Tuesday, November 22, 2011
Australian Quarantine and Customs & The Land of Rules
We were ready just over a week ago for Australian Quarantine agents when we entered the Port of Bundaberg early in the morning hours of November 11 – coincidentally exactly 8 months to the day of having departed Mexico for our Pacific crossing. Quarantine was ready for us as well, waiting on the quarantine dock for us as we tied up. We were pleased that the goal seemed to be more about allowing us to keep as much as possible, rather than to confiscate any uncertain items. We had placed all our questionable food items on the cockpit table or in bins on the cockpit benches to make it easier and quicker. Two hours later, we had reviewed all of our food items. While we thought we’d be cleaned out of most of our food, this was not the case. We thought we’d loose so much more than we did.Here is the summary:
*The obvious: all fresh produce was taken. All canned goods are fine.
*Dried beans and lentils were taken, but not anything split (as in split peas and red lentils were okay). We were allowed to keep our refried beans in vacuum sealed packets still from Mexico.
*Rice and couscous were fine (just examined for any bugs) but barley was taken. Rice noodles and rice paper wrappers were fine. Egg noodles were taken but all other noodles (ramen) were fine. We were allowed to keep our pasta too.
*Oatmeal and cereals were fine.
*Flour was taken but not sugar, and not the Bob Red Mill’s flour still in the original packaging (rye, pizza dough mix, etc.). Frozen bread, tortillas and rotis were all okay to keep.
*We were allowed to keep our herbal teas but sachets were opened to examine them. Quarantine is looking for anything with orange peel in it, which ours had, but because they were pretty pulverized, they were deemed okay. Coffee was fine.

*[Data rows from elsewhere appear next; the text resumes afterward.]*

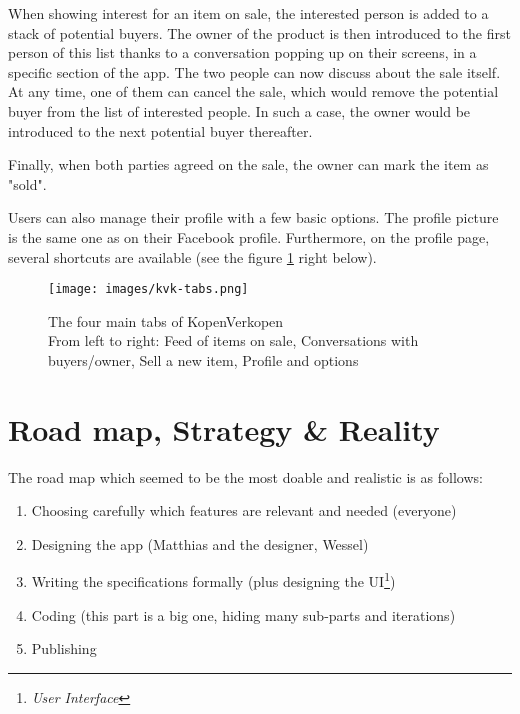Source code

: \medskip

When showing interest for an item on sale, the interested person is added to a stack of potential buyers. The owner of the product is then introduced to the first person of this list thanks to a conversation popping up on their screens, in a specific section of the app. The two people can now discuss about the sale itself. At any time, one of them can cancel the sale, which would remove the potential buyer from the list of interested people. In such a case, the owner would be introduced to the next potential buyer thereafter.

Finally, when both parties agreed on the sale, the owner can mark the item as "sold".

\medskip

Users can also manage their profile with a few basic options. The profile picture is the same one as on their Facebook profile. Furthermore, on the profile page, several shortcuts are available (see the figure \ref{tabs-kvk} right below).

\begin{figure}[H]
   \centering\texttt{[image: images/kvk-tabs.png]}
   \caption[The four main tabs of KopenVerkopen]{The four main tabs of KopenVerkopen\\From left to right: Feed of items on sale, Conversations with buyers/owner, Sell a new item, Profile and options}\label{tabs-kvk}
\end{figure}

\section{Road map, Strategy \& Reality}

The road map which seemed to be the most doable and realistic is as follows:

\begin{enumerate}
  \item Choosing carefully which features are relevant and needed (everyone)
  \item Designing the app (Matthias and the designer, Wessel)
  \item Writing the specifications formally (plus designing the UI\footnote{\textit{User Interface}})
  \item Coding (this part is a big one, hiding many sub-parts and iterations)
  \item Publishing
\end{enumerate}

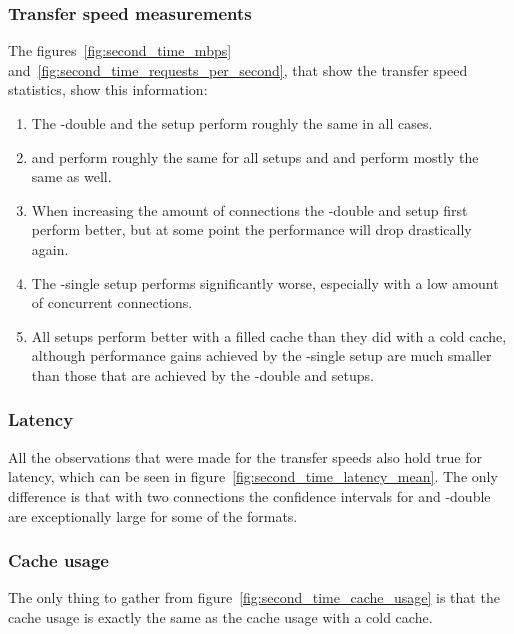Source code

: \documentclass[twoside,openright]{uva-bachelor-thesis}
\begin{document}
\subsubsection{Transfer speed measurements}
The figures~\ref{fig:second_time_mbps}
and~\ref{fig:second_time_requests_per_second}, that show the transfer speed
statistics, show this information:
\begin{enumerate}
    \item
        The \lt-double and the \cdn setup perform roughly the same in all cases.

    \item
        \dash and \iss perform roughly the same for all setups and \hds and \hls
        perform mostly the same as well.

    \item
        When increasing the amount of connections the \lt-double and \cdn setup
        first perform better, but at some point the performance will drop
        drastically again.

    \item
        The \lt-single setup performs significantly worse, especially with a low
        amount of concurrent connections.

    \item
        All setups perform better with a filled cache than they did with a cold
        cache, although performance gains achieved by the \lt-single setup are
        much smaller than those that are achieved by the \lt-double and \cdn
        setups.

\end{enumerate}


\FloatBarrier

\subsubsection{Latency}
All the observations that were made for the transfer speeds also hold true for
latency, which can be seen in figure~\ref{fig:second_time_latency_mean}. The
only difference is that with two connections the confidence intervals for \cdn
and \lt-double are exceptionally large for some of the formats.

\FloatBarrier

\subsubsection{Cache usage}
The only thing to gather from figure~\ref{fig:second_time_cache_usage} is that
the cache usage is exactly the same as the cache usage with a cold cache.

\end{document}
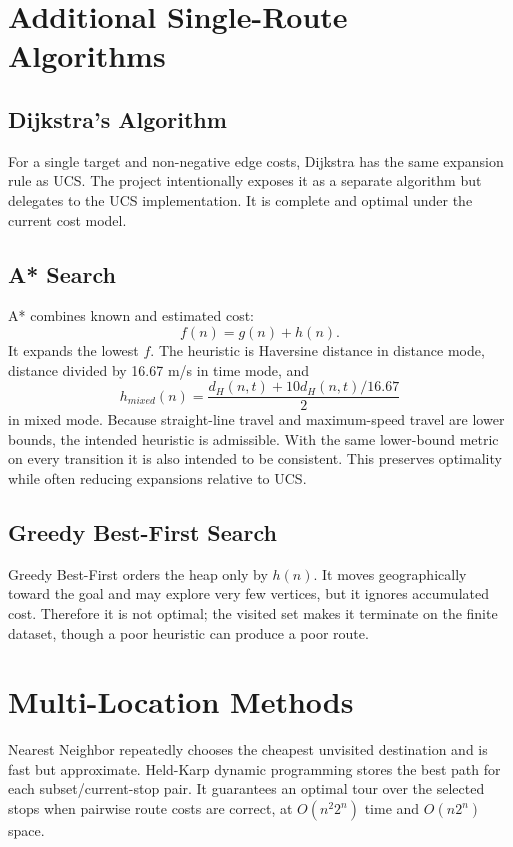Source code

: \documentclass[12pt,a4paper,oneside]{report}
\begin{document}
\section{Additional Single-Route Algorithms}
\subsection{Dijkstra's Algorithm}
For a single target and non-negative edge costs, Dijkstra has the same expansion
rule as UCS. The project intentionally exposes it as a separate algorithm but
delegates to the UCS implementation. It is complete and optimal under the
current cost model.

\subsection{A* Search}
A* combines known and estimated cost:
\begin{equation}f(n)=g(n)+h(n).\end{equation}
It expands the lowest $f$. The heuristic is Haversine distance in distance mode,
distance divided by 16.67 m/s in time mode, and
\begin{equation}h_{mixed}(n)=\frac{d_H(n,t)+10d_H(n,t)/16.67}{2}\end{equation}
in mixed mode. Because straight-line travel and maximum-speed travel are lower
bounds, the intended heuristic is admissible. With the same lower-bound metric
on every transition it is also intended to be consistent. This preserves
optimality while often reducing expansions relative to UCS.

\subsection{Greedy Best-First Search}
Greedy Best-First orders the heap only by $h(n)$. It moves geographically toward
the goal and may explore very few vertices, but it ignores accumulated cost.
Therefore it is not optimal; the visited set makes it terminate on the finite
dataset, though a poor heuristic can produce a poor route.

\section{Multi-Location Methods}
Nearest Neighbor repeatedly chooses the cheapest unvisited destination and is
fast but approximate. Held-Karp dynamic programming stores the best path for
each subset/current-stop pair. It guarantees an optimal tour over the selected
stops when pairwise route costs are correct, at $O(n^2 2^n)$ time and
$O(n2^n)$ space.
\end{document}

*Corn kernels for popping popcorn was taken, as was the honey we got in Fiji, but not the honey from NZ. Powdered milk and powdered eggs were taken.
*Dried fruit (raisins, cranberries, cherries, goji berries) were all okay to keep, but all nuts were taken.
*All my spices were fine except mustard seeds and whole cinnamon sticks. Anything ground is fine.
*All mayonnaise was taken (2 and half jars!) simply because it did not list the egg content; anything with more than 9% egg content is not okay. Because the egg content again was not listed, two unopened bottles of Harrison’s favorite Ceasar’s salad dressing were taken.
*All other condiments were fine (BBQ sauces, teriyaki sauces, ketchup, mustard, pickles, marinades, vinegars, oils, peanut sauces, jams, peanut butter, apple sauce etc.).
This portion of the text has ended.